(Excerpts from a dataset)

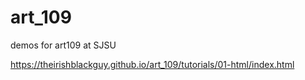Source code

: # art_109
demos for art109 at SJSU

https://theirishblackguy.github.io/art_109/tutorials/01-html/index.html
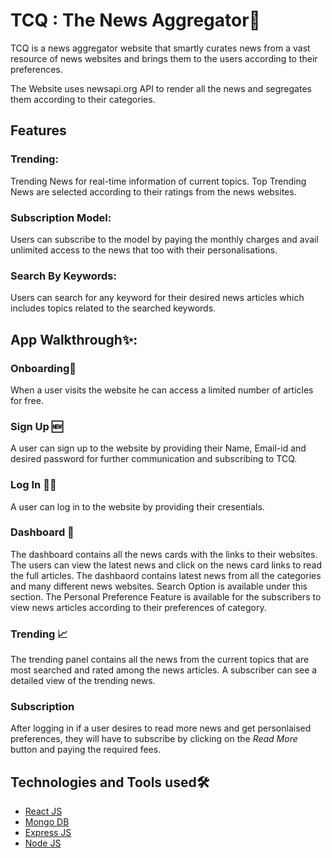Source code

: # TCQ : The News Aggregator📰

TCQ is a news aggregator website that smartly curates news from a vast resource of news websites and brings them to the users according to their preferences.

The Website uses newsapi.org API to render all the news and segregates them according to their categories.

## Features
### Trending:
Trending News for real-time information of current topics. Top Trending News are selected according to their ratings from the news websites.
### Subscription Model:
Users can subscribe to the model by paying the monthly charges and avail unlimited access to the news that too with their personalisations.
### Search By Keywords:
Users can search for any keyword for their desired news articles which includes topics related to the searched keywords.

## App Walkthrough✨:
### Onboarding👋
When a user visits the website he can access a limited number of articles for free.

### Sign Up 🆕
A user can sign up to the website by providing their Name, Email-id and desired password for further communication and subscribing to TCQ.

### Log In 👨‍💻
A user can log in to the website by providing their cresentials.

### Dashboard 📑
The dashboard contains all the news cards with the links to their websites.
The users can view the latest news and click on the news card links to read the full articles.
The dashbaord contains latest news from all the categories and many different news websites.
Search Option is available under this section.
The Personal Preference Feature is available for the subscribers to view news articles according to their preferences of category.

### Trending 📈
The trending panel contains all the news from the current topics that are most searched and rated among the news articles. A subscriber can see a detailed view of the trending news.

### Subscription
After logging in if a user desires to read more news and get personlaised preferences, they will have to subscribe by clicking on the <i>Read More</i> button and paying the required fees.

## Technologies and Tools used🛠
- [React JS](https://reactjs.org/)
- [Mongo DB](https://www.mongodb.com)
- [Express JS](https://www.expressjs.org/)
- [Node JS](https://www.nodejs.org/)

*WHAT THE EXERCISE ASKS*. Give the records again without a single change, and exclude the pictures.

*RESPONSE TO THE TASK*.
Source code

: # art_109
demos for art109 at SJSU

https://theirishblackguy.github.io/art_109/tutorials/01-html/index.html
Source code

: # TCQ : The News Aggregator📰

TCQ is a news aggregator website that smartly curates news from a vast resource of news websites and brings them to the users according to their preferences.

The Website uses newsapi.org API to render all the news and segregates them according to their categories.

## Features
### Trending:
Trending News for real-time information of current topics. Top Trending News are selected according to their ratings from the news websites.
### Subscription Model:
Users can subscribe to the model by paying the monthly charges and avail unlimited access to the news that too with their personalisations.
### Search By Keywords:
Users can search for any keyword for their desired news articles which includes topics related to the searched keywords.

## App Walkthrough✨:
### Onboarding👋
When a user visits the website he can access a limited number of articles for free.

### Sign Up 🆕
A user can sign up to the website by providing their Name, Email-id and desired password for further communication and subscribing to TCQ.

### Log In 👨‍💻
A user can log in to the website by providing their cresentials.

### Dashboard 📑
The dashboard contains all the news cards with the links to their websites.
The users can view the latest news and click on the news card links to read the full articles.
The dashbaord contains latest news from all the categories and many different news websites.
Search Option is available under this section.
The Personal Preference Feature is available for the subscribers to view news articles according to their preferences of category.

### Trending 📈
The trending panel contains all the news from the current topics that are most searched and rated among the news articles. A subscriber can see a detailed view of the trending news.

### Subscription
After logging in if a user desires to read more news and get personlaised preferences, they will have to subscribe by clicking on the <i>Read More</i> button and paying the required fees.

## Technologies and Tools used🛠
- [React JS](https://reactjs.org/)
- [Mongo DB](https://www.mongodb.com)
- [Express JS](https://www.expressjs.org/)
- [Node JS](https://www.nodejs.org/)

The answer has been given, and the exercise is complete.